China's Manufacturing Purchasing Managers' Index Falls - yet again!

China's manufacturing PMI May
China's Manufacturing Purchasing Managers' Index, best known as the  PMI, fell again in May, according to the latest data released by China's National Bureau of Statistics. This is is the fourth successive drop since February this year.

China says an index of the  PMI below its threshold, 50%, is a downturn in its manufacturing activities. That means, the activities have been down for four successive months, despite recording a substantial growth at the beginning of the year.

In response, understandably, the price of crude oil dropped significantly in the commodity markets on Wednesday.  

Oil price Wednesday
Crude oil prices - 31 May 2023

As of 10:45 GMT, the prices of WTI and Brent were $68.97 and $72.96 respectively. The price of LNG, liquified natural gas, was at $2.36.

The falling PMI means the manufacturing activities in the world's second largest economy remain a concern at many different economic levels.

The consumption of oil, for instance, may go down in proportion to the shrinking manufacturing activities. Perhaps the dwindling manufacturing activities may have stemmed from the cooling demand across the world that shows the prevailing headwinds in the global economy as a whole as well.

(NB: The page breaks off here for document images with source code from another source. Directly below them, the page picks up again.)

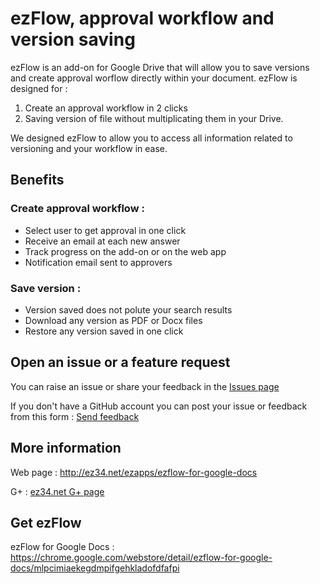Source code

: # ezFlow, approval workflow and version saving

ezFlow is an add-on for Google Drive that will allow you to save versions and create approval worflow directly within  your document. ezFlow is designed for :

1. Create an approval workflow in 2 clicks
2. Saving version of file without multiplicating them in your Drive.

We designed ezFlow to allow you to access all information related to versioning and your workflow in ease.


## Benefits


### Create approval workflow : 
* Select user to get approval in one click
* Receive an email at each new answer
* Track progress on the add-on or on the web app
* Notification email sent to approvers


### Save version : 
* Version saved does not polute your search results
* Download any version as PDF or Docx files
* Restore any version saved in one click

## Open an issue or a feature request

You can raise an issue or share your feedback in the [Issues page](https://github.com/St3ph-fr/ezflow/issues)

If you don't have a GitHub account you can post your issue or feedback from this form : [Send feedback](https://docs.google.com/a/cloud34.fr/forms/d/e/1FAIpQLSf7rBSGjAOfxYaZg1PPPkN9h7IsFhu7vMpJ73XoBiQKuiRvLw/viewform)

## More information

Web page : http://ez34.net/ezapps/ezflow-for-google-docs

G+ : [ez34.net G+ page](https://plus.google.com/b/107785601293931208999/)

Get ezFlow
------------------------------------------
ezFlow for Google Docs : https://chrome.google.com/webstore/detail/ezflow-for-google-docs/mlpcimiaekegdmpifgehkladofdfafpi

At present, China - along with India - are increasingly turning to cheap Russian oil in order to meet their respective domestic demands. As a result, the traditional Middle Eastern suppliers appear to be feeling the pinch at present.

The recent outbursts by Prince Abdulaziz bin Salman, the Saudi oil minister, against the speculators, in this context,  are fully understandable. Saudi Arabia cannot afford to let oil prices go substantially below the current level that could potentially pose serious challenges for its current mega projects aiming at a post-oil era.

Breakeven price for oil Saudi Arabia



The estimated break-even price for crude oil for Saudi Arabia in 2023 is $80.90 and with the current prices hovering well below it may be causing a palpable apprehension among the Saudi policymakers. 

It shows the presence of black gold under your feet does not mean the extracting them to the surface is easy. The process costs the Kingdom much more than initial estimates; it, in fact,  has ballooned substantially from that of 2022,  in light of inflation, cost of materials and of course, labour.

In another development, Alexander Novak, the Russian deputy prime minister, took a diametrically opposite position recently when asked about the oil production cuts. He said that Russia would stick to the status quo, implying some strain in relationship between the two of the bigwigs of the OPEC+, Russia and Saudi Arabia.

The tone of Prince Abdulaziz in a recent discussion, meanwhile, clearly showed the frustration felt by the Kingdom due to falling oil prices. He literally warned the speculators against their practices, without spelling out the measures in the pipeline as a form of retaliation.

The ever expanding rift between China and the West is not in favour of either, though. If China suffers, the West will suffer too in the long run as the robust Chinese manufacturing is a key to the Western insatiable appetite for the cheap goods. 

In short, there will be no winners - in the end.